## Extracted information:

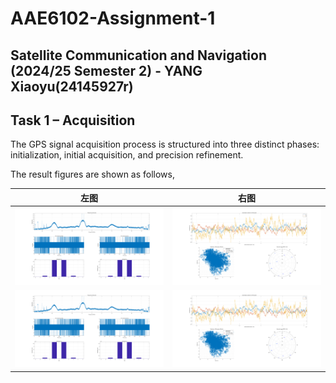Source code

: # AAE6102-Assignment-1
## Satellite Communication and Navigation (2024/25 Semester 2) - YANG Xiaoyu(24145927r)

## Task 1 – Acquisition
The GPS signal acquisition process is structured into three distinct phases: initialization, initial acquisition, and precision refinement.


The result figures are shown as follows,

| 左图 | 右图 |
|------|------|
| <img src="sky/图片1.png" alt="左图" width="500"> | <img src="urban/图片2.png" alt="右图" width="500"> |
| <img src="sky/图片1.png" alt="左图" width="500"> | <img src="urban/图片2.png" alt="右图" width="500"> |

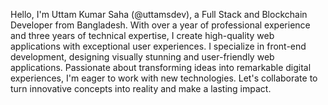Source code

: Hello, I'm Uttam Kumar Saha (@uttamsdev), a Full Stack and Blockchain Developer from Bangladesh. With over a year of professional experience and three years of technical expertise, I create high-quality web applications with exceptional user experiences. I specialize in front-end development, designing visually stunning and user-friendly web applications. Passionate about transforming ideas into remarkable digital experiences, I'm eager to work with new technologies. Let's collaborate to turn innovative concepts into reality and make a lasting impact.

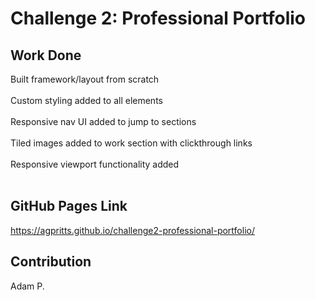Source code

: # Challenge 2: Professional Portfolio

## Work Done
Built framework/layout from scratch </br>
</br>
Custom styling added to all elements </br>
</br>
Responsive nav UI added to jump to sections </br>
</br>
Tiled images added to work section with clickthrough links </br>
</br>
Responsive viewport functionality added </br>
</br>

## GitHub Pages Link
https://agpritts.github.io/challenge2-professional-portfolio/

## Contribution
Adam P.
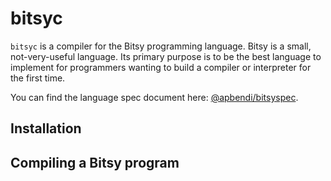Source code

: # bitsyc

`bitsyc` is a compiler for the Bitsy programming language. Bitsy is a small, not-very-useful language. Its primary purpose is to be the best language to implement for programmers wanting to build a compiler or interpreter for the first time.

You can find the language spec document here: [@apbendi/bitsyspec](https://github.com/apbendi/bitsyspec/blob/master/BITSY.md).

## Installation

## Compiling a Bitsy program
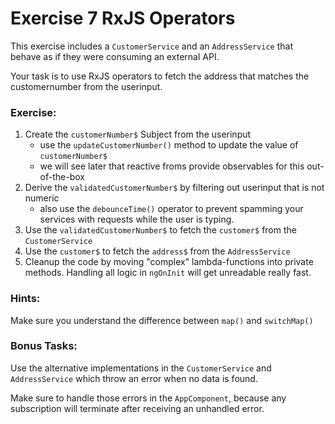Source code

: # Exercise 7 RxJS Operators

This exercise includes a `CustomerService` and an `AddressService` that behave as if they were consuming an external API.

Your task is to use RxJS operators to fetch the address that matches the customernumber from the userinput.

### Exercise:
1. Create the `customerNumber$` Subject from the userinput
   - use the `updateCustomerNumber()` method to update the value of `customerNumber$`
   - we will see later that reactive froms provide observables for this out-of-the-box
2. Derive the `validatedCustomerNumber$` by filtering out userinput that is not numeric
    - also use the `debounceTime()` operator to prevent spamming your services with requests while the user is typing.
3. Use the `validatedCustomerNumber$` to fetch the `customer$` from the `CustomerService`
4. Use the `customer$` to fetch the `address$` from the `AddressService`
5. Cleanup the code by moving "complex" lambda-functions into private methods. Handling all logic in `ngOnInit` will get unreadable really fast. 

### Hints:
Make sure you understand the difference between `map()` and `switchMap()`

### Bonus Tasks:
Use the alternative implementations in the `CustomerService` and `AddressService` which throw an error when no data is found. 

Make sure to handle those errors in the `AppComponent`, because any subscription will terminate after receiving an unhandled error.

## What needs to be done:
Give the records back verbatim, pictures excluded.

## Written solution:
Source code

: # AAE6102-Assignment-1
## Satellite Communication and Navigation (2024/25 Semester 2) - YANG Xiaoyu(24145927r)

## Task 1 – Acquisition
The GPS signal acquisition process is structured into three distinct phases: initialization, initial acquisition, and precision refinement.


The result figures are shown as follows,

| 左图 | 右图 |
|------|------|
| <img src="sky/图片1.png" alt="左图" width="500"> | <img src="urban/图片2.png" alt="右图" width="500"> |
| <img src="sky/图片1.png" alt="左图" width="500"> | <img src="urban/图片2.png" alt="右图" width="500"> |

Source code

: Hello, I'm Uttam Kumar Saha (@uttamsdev), a Full Stack and Blockchain Developer from Bangladesh. With over a year of professional experience and three years of technical expertise, I create high-quality web applications with exceptional user experiences. I specialize in front-end development, designing visually stunning and user-friendly web applications. Passionate about transforming ideas into remarkable digital experiences, I'm eager to work with new technologies. Let's collaborate to turn innovative concepts into reality and make a lasting impact.

Source code

: # Challenge 2: Professional Portfolio

## Work Done
Built framework/layout from scratch </br>
</br>
Custom styling added to all elements </br>
</br>
Responsive nav UI added to jump to sections </br>
</br>
Tiled images added to work section with clickthrough links </br>
</br>
Responsive viewport functionality added </br>
</br>

## GitHub Pages Link
https://agpritts.github.io/challenge2-professional-portfolio/

## Contribution
Adam P.
Source code

: # bitsyc

`bitsyc` is a compiler for the Bitsy programming language. Bitsy is a small, not-very-useful language. Its primary purpose is to be the best language to implement for programmers wanting to build a compiler or interpreter for the first time.

You can find the language spec document here: [@apbendi/bitsyspec](https://github.com/apbendi/bitsyspec/blob/master/BITSY.md).

## Installation

## Compiling a Bitsy program
Source code

: # Exercise 7 RxJS Operators

This exercise includes a `CustomerService` and an `AddressService` that behave as if they were consuming an external API.

Your task is to use RxJS operators to fetch the address that matches the customernumber from the userinput.

### Exercise:
1. Create the `customerNumber$` Subject from the userinput
   - use the `updateCustomerNumber()` method to update the value of `customerNumber$`
   - we will see later that reactive froms provide observables for this out-of-the-box
2. Derive the `validatedCustomerNumber$` by filtering out userinput that is not numeric
    - also use the `debounceTime()` operator to prevent spamming your services with requests while the user is typing.
3. Use the `validatedCustomerNumber$` to fetch the `customer$` from the `CustomerService`
4. Use the `customer$` to fetch the `address$` from the `AddressService`
5. Cleanup the code by moving "complex" lambda-functions into private methods. Handling all logic in `ngOnInit` will get unreadable really fast. 

### Hints:
Make sure you understand the difference between `map()` and `switchMap()`

### Bonus Tasks:
Use the alternative implementations in the `CustomerService` and `AddressService` which throw an error when no data is found. 

Make sure to handle those errors in the `AppComponent`, because any subscription will terminate after receiving an unhandled error.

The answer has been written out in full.